Suture suspension (MACS)

26
Q

Tell me about MACS facelift

A

Minimal access cranial suspension
- Tonnard and Verpaele (Gent, Belgium 2002).
- soft tissues are suspended from deep temporal fascia above zygomatic arch by 2-3 purse-string suture loops.
Vertical lift may cause ruching of excess skin around earlobe and elevate temporal hairline (prevented by hairline incision rather than within hair).

27
Q

What is a sub-SMAS facelift?

A

Skoog

  • cheek dissection is deep to SMAS, no dissection above SMAS.
  • better vascularity to flap, but risk CN VII damage).

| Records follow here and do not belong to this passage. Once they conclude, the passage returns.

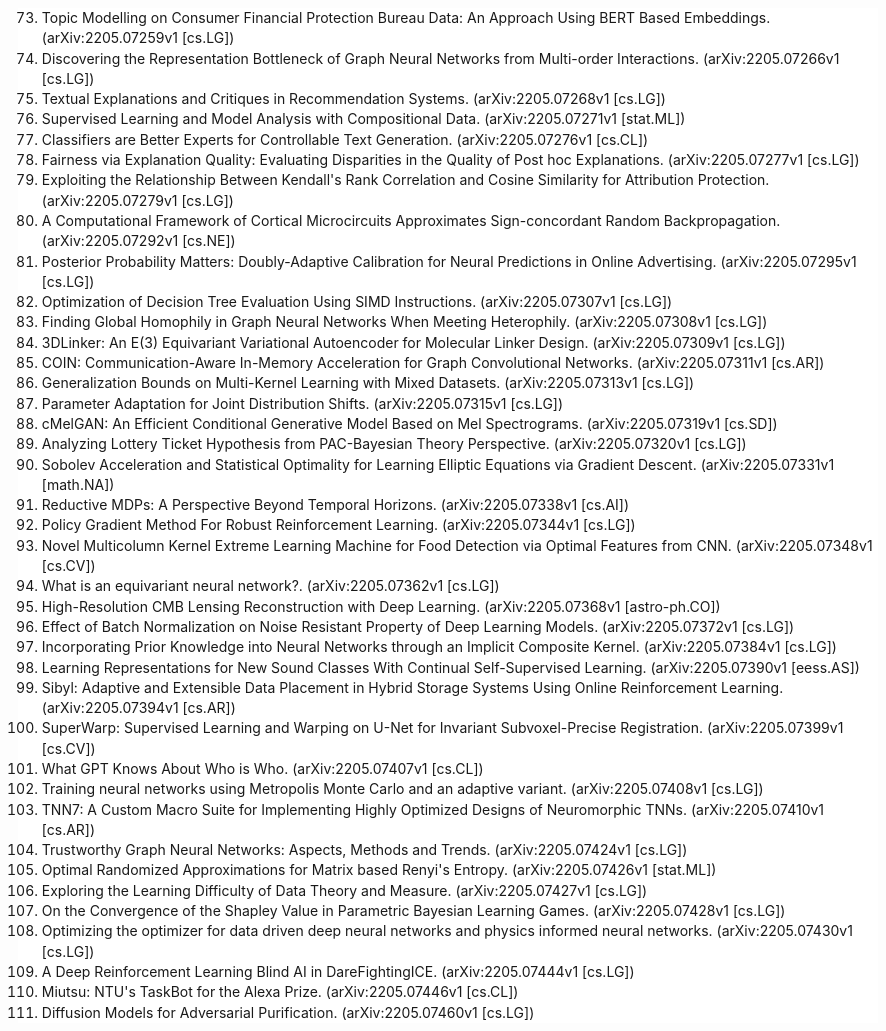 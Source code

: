 73. Topic Modelling on Consumer Financial Protection Bureau Data: An Approach Using BERT Based Embeddings. (arXiv:2205.07259v1 [cs.LG])
74. Discovering the Representation Bottleneck of Graph Neural Networks from Multi-order Interactions. (arXiv:2205.07266v1 [cs.LG])
75. Textual Explanations and Critiques in Recommendation Systems. (arXiv:2205.07268v1 [cs.LG])
76. Supervised Learning and Model Analysis with Compositional Data. (arXiv:2205.07271v1 [stat.ML])
77. Classifiers are Better Experts for Controllable Text Generation. (arXiv:2205.07276v1 [cs.CL])
78. Fairness via Explanation Quality: Evaluating Disparities in the Quality of Post hoc Explanations. (arXiv:2205.07277v1 [cs.LG])
79. Exploiting the Relationship Between Kendall's Rank Correlation and Cosine Similarity for Attribution Protection. (arXiv:2205.07279v1 [cs.LG])
80. A Computational Framework of Cortical Microcircuits Approximates Sign-concordant Random Backpropagation. (arXiv:2205.07292v1 [cs.NE])
81. Posterior Probability Matters: Doubly-Adaptive Calibration for Neural Predictions in Online Advertising. (arXiv:2205.07295v1 [cs.LG])
82. Optimization of Decision Tree Evaluation Using SIMD Instructions. (arXiv:2205.07307v1 [cs.LG])
83. Finding Global Homophily in Graph Neural Networks When Meeting Heterophily. (arXiv:2205.07308v1 [cs.LG])
84. 3DLinker: An E(3) Equivariant Variational Autoencoder for Molecular Linker Design. (arXiv:2205.07309v1 [cs.LG])
85. COIN: Communication-Aware In-Memory Acceleration for Graph Convolutional Networks. (arXiv:2205.07311v1 [cs.AR])
86. Generalization Bounds on Multi-Kernel Learning with Mixed Datasets. (arXiv:2205.07313v1 [cs.LG])
87. Parameter Adaptation for Joint Distribution Shifts. (arXiv:2205.07315v1 [cs.LG])
88. cMelGAN: An Efficient Conditional Generative Model Based on Mel Spectrograms. (arXiv:2205.07319v1 [cs.SD])
89. Analyzing Lottery Ticket Hypothesis from PAC-Bayesian Theory Perspective. (arXiv:2205.07320v1 [cs.LG])
90. Sobolev Acceleration and Statistical Optimality for Learning Elliptic Equations via Gradient Descent. (arXiv:2205.07331v1 [math.NA])
91. Reductive MDPs: A Perspective Beyond Temporal Horizons. (arXiv:2205.07338v1 [cs.AI])
92. Policy Gradient Method For Robust Reinforcement Learning. (arXiv:2205.07344v1 [cs.LG])
93. Novel Multicolumn Kernel Extreme Learning Machine for Food Detection via Optimal Features from CNN. (arXiv:2205.07348v1 [cs.CV])
94. What is an equivariant neural network?. (arXiv:2205.07362v1 [cs.LG])
95. High-Resolution CMB Lensing Reconstruction with Deep Learning. (arXiv:2205.07368v1 [astro-ph.CO])
96. Effect of Batch Normalization on Noise Resistant Property of Deep Learning Models. (arXiv:2205.07372v1 [cs.LG])
97. Incorporating Prior Knowledge into Neural Networks through an Implicit Composite Kernel. (arXiv:2205.07384v1 [cs.LG])
98. Learning Representations for New Sound Classes With Continual Self-Supervised Learning. (arXiv:2205.07390v1 [eess.AS])
99. Sibyl: Adaptive and Extensible Data Placement in Hybrid Storage Systems Using Online Reinforcement Learning. (arXiv:2205.07394v1 [cs.AR])
100. SuperWarp: Supervised Learning and Warping on U-Net for Invariant Subvoxel-Precise Registration. (arXiv:2205.07399v1 [cs.CV])
101. What GPT Knows About Who is Who. (arXiv:2205.07407v1 [cs.CL])
102. Training neural networks using Metropolis Monte Carlo and an adaptive variant. (arXiv:2205.07408v1 [cs.LG])
103. TNN7: A Custom Macro Suite for Implementing Highly Optimized Designs of Neuromorphic TNNs. (arXiv:2205.07410v1 [cs.AR])
104. Trustworthy Graph Neural Networks: Aspects, Methods and Trends. (arXiv:2205.07424v1 [cs.LG])
105. Optimal Randomized Approximations for Matrix based Renyi's Entropy. (arXiv:2205.07426v1 [stat.ML])
106. Exploring the Learning Difficulty of Data Theory and Measure. (arXiv:2205.07427v1 [cs.LG])
107. On the Convergence of the Shapley Value in Parametric Bayesian Learning Games. (arXiv:2205.07428v1 [cs.LG])
108. Optimizing the optimizer for data driven deep neural networks and physics informed neural networks. (arXiv:2205.07430v1 [cs.LG])
109. A Deep Reinforcement Learning Blind AI in DareFightingICE. (arXiv:2205.07444v1 [cs.LG])
110. Miutsu: NTU's TaskBot for the Alexa Prize. (arXiv:2205.07446v1 [cs.CL])
111. Diffusion Models for Adversarial Purification. (arXiv:2205.07460v1 [cs.LG])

Composite rhytidectomy (Hamra) is a modification of Skoog (includes orbicularis oculi in flap)

28
Q

What is a subperiosteal facelift?

A

Tessier
Craniofacial incisions originally: coronal, lower eyelid, upper buccal sulcus. (Endoscopic)
Advantages: CN VII protected.
Disadvantages: does not address skin excess and laxity.

29
Q

What procedures can be done for the malar fat pad?

A

Elevation of malar fat pad restores fullness, via

  1. Temporal incisions
  2. Lower eyelid incisions
  3. Classic facelift incision

Tear trough deformity - fat grafting.

30
Q

How can the neck be improved?

A
  • Submental defatting (submental incision or liposuction).
  • Medial platysma plication (submental incision)
  • Suture lateral platysma to platysma-auricular fascia or mastoid (facelift incision)
  • Resection / division of prominent platysmal bands
  • Suspension of ptotic submandibular glands

(excising skin at nape of neck has been described!)